TASK DETAILS :: Pick out each line of the records that includes the string "AFXAPI", and copy it.

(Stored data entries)
Start of Block

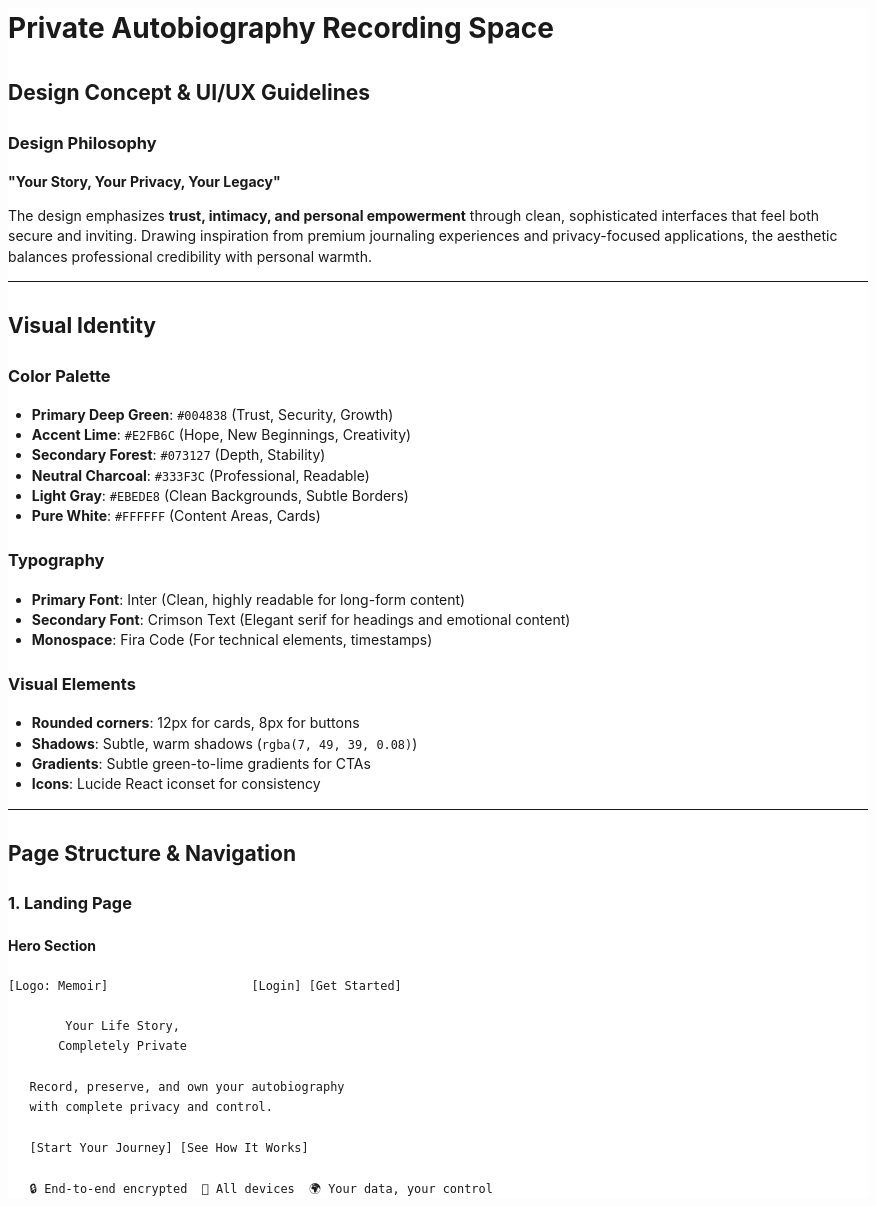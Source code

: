 # Private Autobiography Recording Space
## Design Concept & UI/UX Guidelines

### Design Philosophy

**"Your Story, Your Privacy, Your Legacy"**

The design emphasizes **trust, intimacy, and personal empowerment** through clean, sophisticated interfaces that feel both secure and inviting. Drawing inspiration from premium journaling experiences and privacy-focused applications, the aesthetic balances professional credibility with personal warmth.

---

## Visual Identity

### Color Palette
- **Primary Deep Green**: `#004838` (Trust, Security, Growth)
- **Accent Lime**: `#E2FB6C` (Hope, New Beginnings, Creativity) 
- **Secondary Forest**: `#073127` (Depth, Stability)
- **Neutral Charcoal**: `#333F3C` (Professional, Readable)
- **Light Gray**: `#EBEDE8` (Clean Backgrounds, Subtle Borders)
- **Pure White**: `#FFFFFF` (Content Areas, Cards)

### Typography
- **Primary Font**: Inter (Clean, highly readable for long-form content)
- **Secondary Font**: Crimson Text (Elegant serif for headings and emotional content)
- **Monospace**: Fira Code (For technical elements, timestamps)

### Visual Elements
- **Rounded corners**: 12px for cards, 8px for buttons
- **Shadows**: Subtle, warm shadows (`rgba(7, 49, 39, 0.08)`)
- **Gradients**: Subtle green-to-lime gradients for CTAs
- **Icons**: Lucide React iconset for consistency

---

## Page Structure & Navigation

### 1. Landing Page

#### Hero Section
```
[Logo: Memoir]                    [Login] [Get Started]

        Your Life Story,
       Completely Private

   Record, preserve, and own your autobiography 
   with complete privacy and control.

   [Start Your Journey] [See How It Works]

   🔒 End-to-end encrypted  📱 All devices  🌍 Your data, your control
```
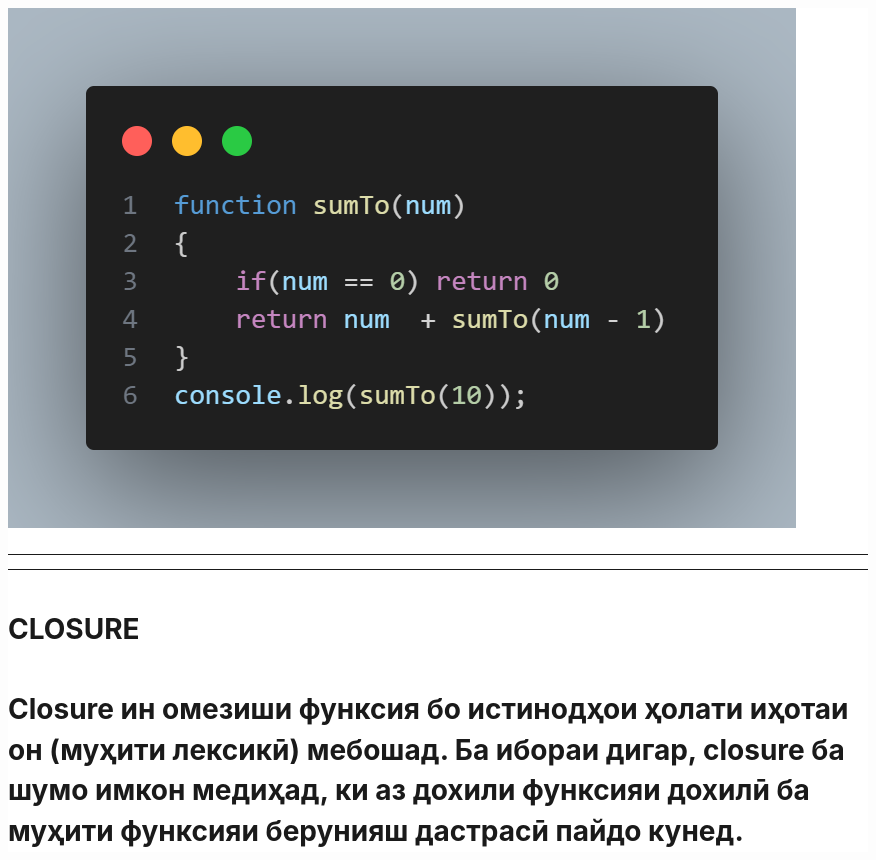 ![](./images/image-2.png)
---
---
---

# CLOSURE
# Closure ин омезиши функсия бо истинодҳои ҳолати иҳотаи он (муҳити лексикӣ) мебошад. Ба ибораи дигар, closure ба шумо имкон медиҳад, ки аз дохили функсияи дохилӣ ба муҳити функсияи берунияш дастрасӣ пайдо кунед.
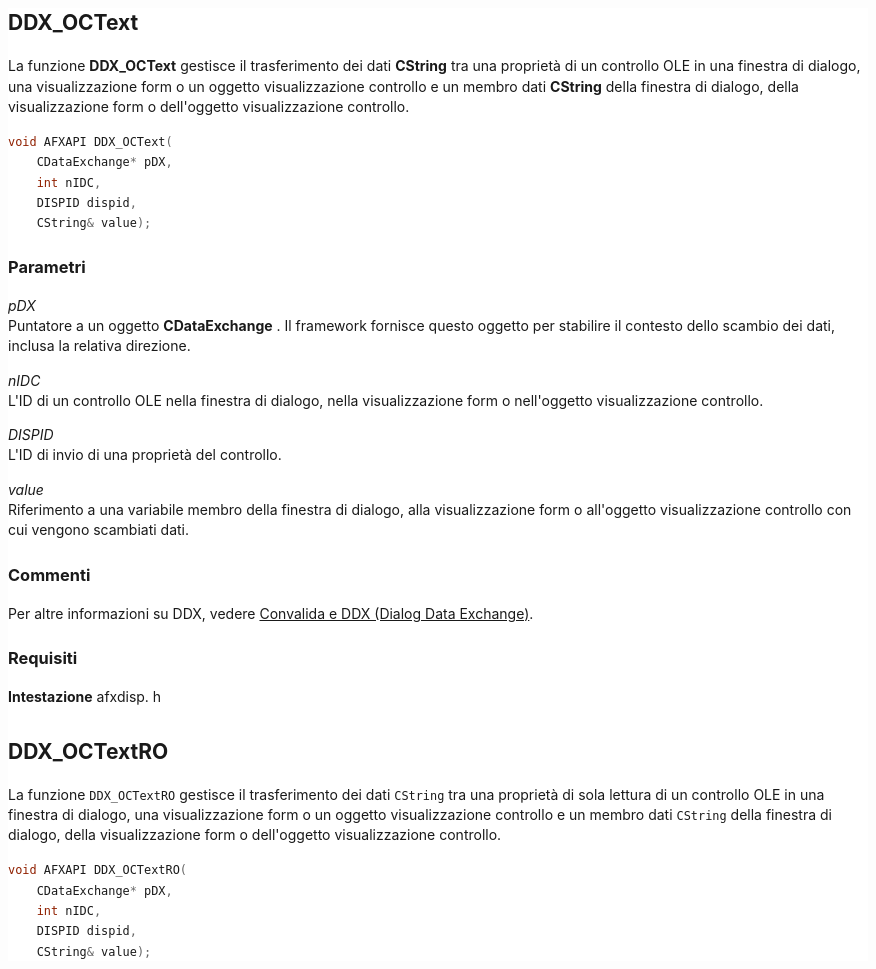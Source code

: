## <a name="ddx_octext"></a><a name="ddx_octext"></a> DDX_OCText

La funzione **DDX_OCText** gestisce il trasferimento dei dati **CString** tra una proprietà di un controllo OLE in una finestra di dialogo, una visualizzazione form o un oggetto visualizzazione controllo e un membro dati **CString** della finestra di dialogo, della visualizzazione form o dell'oggetto visualizzazione controllo.

```cpp
void AFXAPI DDX_OCText(
    CDataExchange* pDX,
    int nIDC,
    DISPID dispid,
    CString& value);
```

### <a name="parameters"></a>Parametri

*pDX*<br/>
Puntatore a un oggetto **CDataExchange** . Il framework fornisce questo oggetto per stabilire il contesto dello scambio dei dati, inclusa la relativa direzione.

*nIDC*<br/>
L'ID di un controllo OLE nella finestra di dialogo, nella visualizzazione form o nell'oggetto visualizzazione controllo.

*DISPID*<br/>
L'ID di invio di una proprietà del controllo.

*value*<br/>
Riferimento a una variabile membro della finestra di dialogo, alla visualizzazione form o all'oggetto visualizzazione controllo con cui vengono scambiati dati.

### <a name="remarks"></a>Commenti

Per altre informazioni su DDX, vedere [Convalida e DDX (Dialog Data Exchange)](../../mfc/dialog-data-exchange-and-validation.md).

### <a name="requirements"></a>Requisiti

  **Intestazione** afxdisp. h

## <a name="ddx_octextro"></a><a name="ddx_octextro"></a> DDX_OCTextRO

La funzione `DDX_OCTextRO` gestisce il trasferimento dei dati `CString` tra una proprietà di sola lettura di un controllo OLE in una finestra di dialogo, una visualizzazione form o un oggetto visualizzazione controllo e un membro dati `CString` della finestra di dialogo, della visualizzazione form o dell'oggetto visualizzazione controllo.

```cpp
void AFXAPI DDX_OCTextRO(
    CDataExchange* pDX,
    int nIDC,
    DISPID dispid,
    CString& value);
```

End of Block

RESPONSE ::
void AFXAPI DDX_OCText(
void AFXAPI DDX_OCTextRO(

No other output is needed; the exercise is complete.